Task statement:
Among the entries below, find the line with "import Tabs from '@theme/Tabs';", then quote it and each following line up to and including the line with "## Retrieve List of Conversations", and nothing else.

Content starts

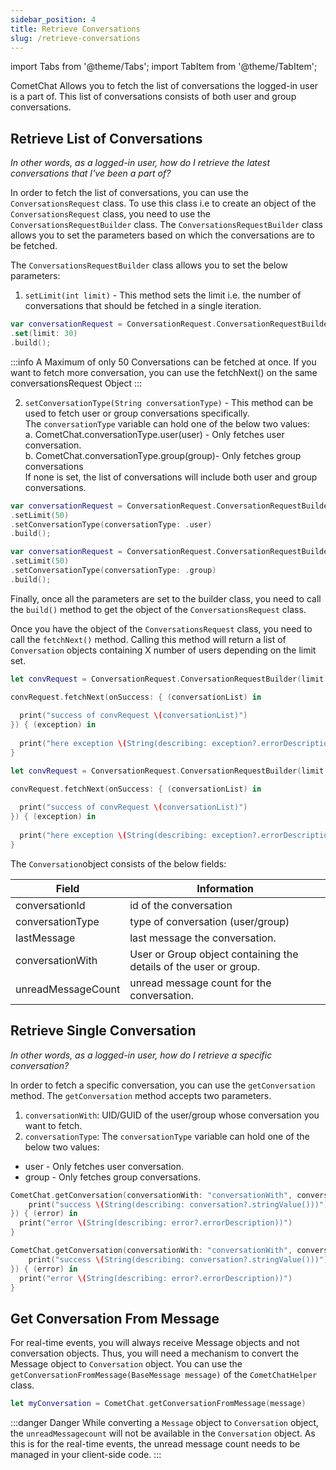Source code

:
 ```yaml
---
sidebar_position: 4
title: Retrieve Conversations
slug: /retrieve-conversations
---
```

import Tabs from '@theme/Tabs';
import TabItem from '@theme/TabItem';

CometChat Allows you to fetch the list of conversations the logged-in user is a part of. This list of conversations consists of both user and group conversations.

## Retrieve List of Conversations

_In other words, as a logged-in user, how do I retrieve the latest conversations that I've been a part of?_

In order to fetch the list of conversations, you can use the `ConversationsRequest` class. To use this class i.e to create an object of the `ConversationsRequest` class, you need to use the `ConversationsRequestBuilder` class. The `ConversationsRequestBuilder` class allows you to set the parameters based on which the conversations are to be fetched.

The `ConversationsRequestBuilder` class allows you to set the below parameters:

1. `setLimit(int limit)` - This method sets the limit i.e. the number of conversations that should be fetched in a single iteration.


<Tabs>
<TabItem value="Swift" label="Swift">

```swift
var conversationRequest = ConversationRequest.ConversationRequestBuilder()
.set(limit: 30)
.build();
```
</TabItem>
</Tabs>


:::info
A Maximum of only 50 Conversations can be fetched at once. If you want to fetch more conversation, you can use the fetchNext() on the same conversationsRequest Object
:::

2. `setConversationType(String conversationType)` - This method can be used to fetch user or group conversations specifically. <br />
The `conversationType` variable can hold one of the below two values:<br />
a. CometChat.conversationType.user(user) - Only fetches user conversation. <br />
b. CometChat.conversationType.group(group)- Only fetches group conversations <br />
If none is set, the list of conversations will include both user and group conversations.


<Tabs>
<TabItem value="Swift(User)" label="Swift(User)">

```swift
var conversationRequest = ConversationRequest.ConversationRequestBuilder()
.setLimit(50)
.setConversationType(conversationType: .user)
.build();
```
</TabItem>
<TabItem value="Swift(Group)" label="Swift(Group)">

```swift
var conversationRequest = ConversationRequest.ConversationRequestBuilder()
.setLimit(50)
.setConversationType(conversationType: .group)
.build();
```
</TabItem>
</Tabs>


Finally, once all the parameters are set to the builder class, you need to call the `build()` method to get the object of the `ConversationsRequest` class.

Once you have the object of the `ConversationsRequest` class, you need to call the `fetchNext()` method. Calling this method will return a list of `Conversation` objects containing X number of users depending on the limit set.

<Tabs>
<TabItem value="Swift(User)" label="Swift(User)">

```swift
let convRequest = ConversationRequest.ConversationRequestBuilder(limit: 20).setConversationType(conversationType: .user).build()

convRequest.fetchNext(onSuccess: { (conversationList) in
            
  print("success of convRequest \(conversationList)")            
}) { (exception) in
            
  print("here exception \(String(describing: exception?.errorDescription))")
}
```
</TabItem>
<TabItem value="Swift(Group)" label="Swift(Group)">

```swift
let convRequest = ConversationRequest.ConversationRequestBuilder(limit: 20).setConversationType(conversationType: .group).build()

convRequest.fetchNext(onSuccess: { (conversationList) in
            
  print("success of convRequest \(conversationList)")            
}) { (exception) in
            
  print("here exception \(String(describing: exception?.errorDescription))")
}
```
</TabItem>
</Tabs>


The `Conversation`object consists of the below fields:

| Field | Information | 
| ---- | ---- | 
| conversationId | id of the conversation | 
| conversationType | type of conversation (user/group) | 
| lastMessage | last message the conversation. | 
| conversationWith | User or Group object containing the details of the user or group. | 
| unreadMessageCount | unread message count for the conversation. | 


## Retrieve Single Conversation

_In other words, as a logged-in user, how do I retrieve a specific conversation?_

In order to fetch a specific conversation, you can use the `getConversation` method. The `getConversation` method accepts two parameters.

1. `conversationWith`: UID/GUID of the user/group whose conversation you want to fetch.
2. `conversationType`: The `conversationType` variable can hold one of the below two values:

- user - Only fetches user conversation.
- group - Only fetches group conversations.


<Tabs>
<TabItem value="Swift(User)" label="Swift(User)">

```swift
CometChat.getConversation(conversationWith: "conversationWith", conversationType: .user, onSuccess: { (conversation) in
	print("success \(String(describing: conversation?.stringValue()))")
}) { (error) in
  print("error \(String(describing: error?.errorDescription))")
}
```
</TabItem>
<TabItem value="Swift(Group)" label="Swift(Group)">

```swift
CometChat.getConversation(conversationWith: "conversationWith", conversationType: .group, onSuccess: { (conversation) in
	print("success \(String(describing: conversation?.stringValue()))")
}) { (error) in
  print("error \(String(describing: error?.errorDescription))")
}
```
</TabItem>
</Tabs>


## Get Conversation From Message

For real-time events, you will always receive Message objects and not conversation objects. Thus, you will need a mechanism to convert the Message object to `Conversation` object. You can use the `getConversationFromMessage(BaseMessage message)` of the `CometChatHelper` class.

<Tabs>
<TabItem value="Swift" label="Swift">

```swift
let myConversation = CometChat.getConversationFromMessage(message)
```
</TabItem>
</Tabs>


:::danger Danger
While converting a `Message` object to `Conversation` object, the `unreadMessagecount` will not be available in the `Conversation` object. As this is for the real-time events, the unread message count needs to be managed in your client-side code.
:::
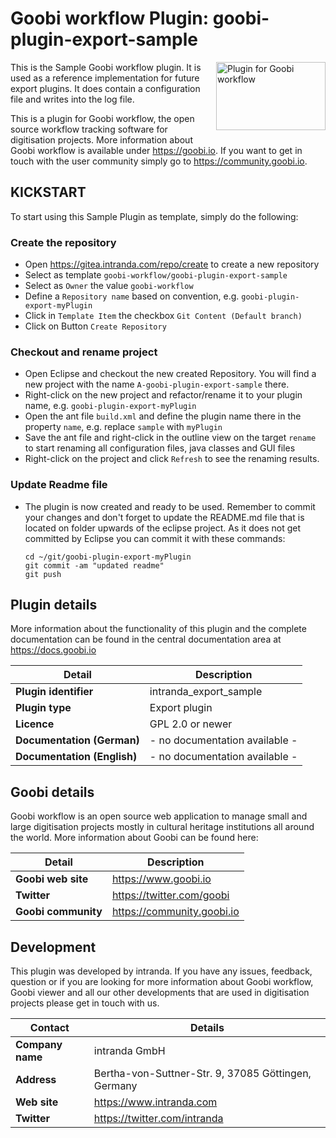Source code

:# Goobi workflow Plugin: goobi-plugin-export-sample

<img src="https://goobi.io/wp-content/uploads/logo_goobi_plugin.png" align="right" style="margin:0 0 20px 20px;" alt="Plugin for Goobi workflow" width="175" height="109">

This is the Sample Goobi workflow plugin. It is used as a reference implementation for future export plugins. It does contain a configuration file and writes into the log file.

This is a plugin for Goobi workflow, the open source workflow tracking software for digitisation projects. More information about Goobi workflow is available under https://goobi.io. If you want to get in touch with the user community simply go to https://community.goobi.io.

## KICKSTART

To start using this Sample Plugin as template, simply do the following:

### Create the repository

- Open https://gitea.intranda.com/repo/create to create a new repository
- Select as template `goobi-workflow/goobi-plugin-export-sample`
- Select as `Owner` the value `goobi-workflow`
- Define a `Repository name` based on convention, e.g.  `goobi-plugin-export-myPlugin`
- Click in `Template Item` the checkbox `Git Content (Default branch)`
- Click on Button `Create Repository`

### Checkout and rename project

- Open Eclipse and checkout the new created Repository. You will find a new project with the name `A-goobi-plugin-export-sample` there.
- Right-click on the new project and refactor/rename it to your plugin name, e.g. `goobi-plugin-export-myPlugin`
- Open the ant file `build.xml` and define the plugin name there in the property `name`, e.g. replace `sample` with `myPlugin`
- Save the ant file and right-click in the outline view on the target `rename` to start renaming all configuration files, java classes and GUI files
- Right-click on the project and click `Refresh` to see the renaming results.

### Update Readme file

- The plugin is now created and ready to be used. Remember to commit your changes and don't forget to update the README.md file that is located on folder upwards of the eclipse project. As it does not get committed by Eclipse you can commit it with these commands:

  ```
  cd ~/git/goobi-plugin-export-myPlugin
  git commit -am "updated readme"
  git push
  ```

## Plugin details

More information about the functionality of this plugin and the complete documentation can be found in the central documentation area at https://docs.goobi.io

Detail | Description
--- | ---
**Plugin identifier**       | intranda_export_sample
**Plugin type**             | Export plugin
**Licence**                 | GPL 2.0 or newer  
**Documentation (German)**  | - no documentation available -
**Documentation (English)** | - no documentation available -

## Goobi details

Goobi workflow is an open source web application to manage small and large digitisation projects mostly in cultural heritage institutions all around the world. More information about Goobi can be found here:

Detail | Description
--- | ---
**Goobi web site**  | https://www.goobi.io
**Twitter**         | https://twitter.com/goobi
**Goobi community** | https://community.goobi.io

## Development

This plugin was developed by intranda. If you have any issues, feedback, question or if you are looking for more information about Goobi workflow, Goobi viewer and all our other developments that are used in digitisation projects please get in touch with us.  

Contact | Details
--- | ---
**Company name**  | intranda GmbH
**Address**       | Bertha-von-Suttner-Str. 9, 37085 Göttingen, Germany
**Web site**      | https://www.intranda.com
**Twitter**       | https://twitter.com/intranda
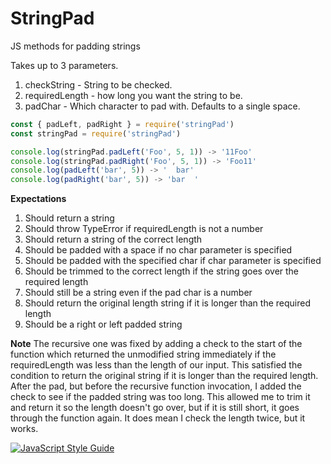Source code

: # StringPad
JS methods for padding strings

Takes up to 3 parameters.
1. checkString - String to be checked.
2. requiredLength - how long you want the string to be.
3. padChar - Which character to pad with. Defaults to a single space.

```javascript
const { padLeft, padRight } = require('stringPad')
const stringPad = require('stringPad')

console.log(stringPad.padLeft('Foo', 5, 1)) -> '11Foo'
console.log(stringPad.padRight('Foo', 5, 1)) -> 'Foo11'
console.log(padLeft('bar', 5)) -> '  bar'
console.log(padRight('bar', 5)) -> 'bar  '

```

**Expectations**
1. Should return a string
2. Should throw TypeError if requiredLength is not a number
3. Should return a string of the correct length
4. Should be padded with a space if no char parameter is specified
5. Should be padded with the specified char if char parameter is specified
6. Should be trimmed to the correct length if the string goes over the required length
7. Should still be a string even if the pad char is a number
8. Should return the original length string if it is longer than the required length
9. Should be a right or left padded string

**Note**
The recursive one was fixed by adding a check to the start of the function which returned the unmodified string immediately if the requiredLength was less than the length of our input. This satisfied the condition to return the original string if it is longer than the required length.
After the pad, but before the recursive function invocation, I added the check to see if the padded string was too long. This allowed me to trim it and return it so the length doesn't go over, but if it is still short, it goes through the function again.
It does mean I check the length twice, but it works.

[![JavaScript Style Guide](https://img.shields.io/badge/code_style-standard-brightgreen.svg)](https://standardjs.com)
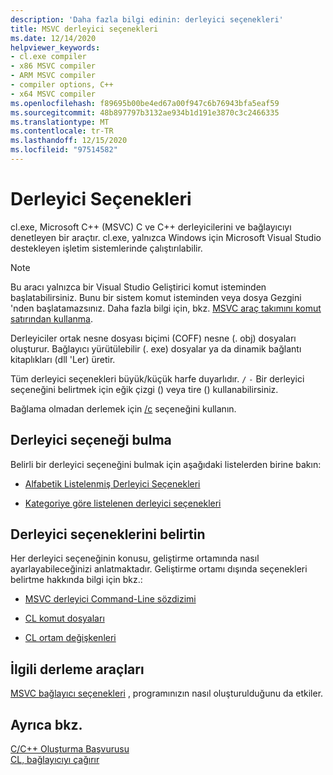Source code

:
 ```yaml
---
description: 'Daha fazla bilgi edinin: derleyici seçenekleri'
title: MSVC derleyici seçenekleri
ms.date: 12/14/2020
helpviewer_keywords:
- cl.exe compiler
- x86 MSVC compiler
- ARM MSVC compiler
- compiler options, C++
- x64 MSVC compiler
ms.openlocfilehash: f89695b00be4ed67a00f947c6b76943bfa5eaf59
ms.sourcegitcommit: 48b897797b3132ae934b1d191e3870c3c2466335
ms.translationtype: MT
ms.contentlocale: tr-TR
ms.lasthandoff: 12/15/2020
ms.locfileid: "97514582"
---
```

# <a name="compiler-options"></a>Derleyici Seçenekleri

cl.exe, Microsoft C++ (MSVC) C ve C++ derleyicilerini ve bağlayıcıyı denetleyen bir araçtır. cl.exe, yalnızca Windows için Microsoft Visual Studio destekleyen işletim sistemlerinde çalıştırılabilir.

> [!NOTE]
> Bu aracı yalnızca bir Visual Studio Geliştirici komut isteminden başlatabilirsiniz. Bunu bir sistem komut isteminden veya dosya Gezgini 'nden başlatamazsınız. Daha fazla bilgi için, bkz. [MSVC araç takımını komut satırından kullanma](../building-on-the-command-line.md).

Derleyiciler ortak nesne dosyası biçimi (COFF) nesne (. obj) dosyaları oluşturur. Bağlayıcı yürütülebilir (. exe) dosyalar ya da dinamik bağlantı kitaplıkları (dll 'Ler) üretir.

Tüm derleyici seçenekleri büyük/küçük harfe duyarlıdır. `/` `-` Bir derleyici seçeneğini belirtmek için eğik çizgi () veya tire () kullanabilirsiniz.

Bağlama olmadan derlemek için [/c](c-compile-without-linking.md) seçeneğini kullanın.

## <a name="find-a-compiler-option"></a>Derleyici seçeneği bulma

Belirli bir derleyici seçeneğini bulmak için aşağıdaki listelerden birine bakın:

- [Alfabetik Listelenmiş Derleyici Seçenekleri](compiler-options-listed-alphabetically.md)

- [Kategoriye göre listelenen derleyici seçenekleri](compiler-options-listed-by-category.md)

## <a name="specify-compiler-options"></a>Derleyici seçeneklerini belirtin

Her derleyici seçeneğinin konusu, geliştirme ortamında nasıl ayarlayabileceğinizi anlatmaktadır. Geliştirme ortamı dışında seçenekleri belirtme hakkında bilgi için bkz.:

- [MSVC derleyici Command-Line sözdizimi](compiler-command-line-syntax.md)

- [CL komut dosyaları](cl-command-files.md)

- [CL ortam değişkenleri](cl-environment-variables.md)

## <a name="related-build-tools"></a>İlgili derleme araçları

[MSVC bağlayıcı seçenekleri](linker-options.md) , programınızın nasıl oluşturulduğunu da etkiler.

## <a name="see-also"></a>Ayrıca bkz.

[C/C++ Oluşturma Başvurusu](c-cpp-building-reference.md)<br/>
[CL, bağlayıcıyı çağırır](cl-invokes-the-linker.md)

Content ends

Task answer:
import Tabs from '@theme/Tabs';
import TabItem from '@theme/TabItem';

CometChat Allows you to fetch the list of conversations the logged-in user is a part of. This list of conversations consists of both user and group conversations.

## Retrieve List of Conversations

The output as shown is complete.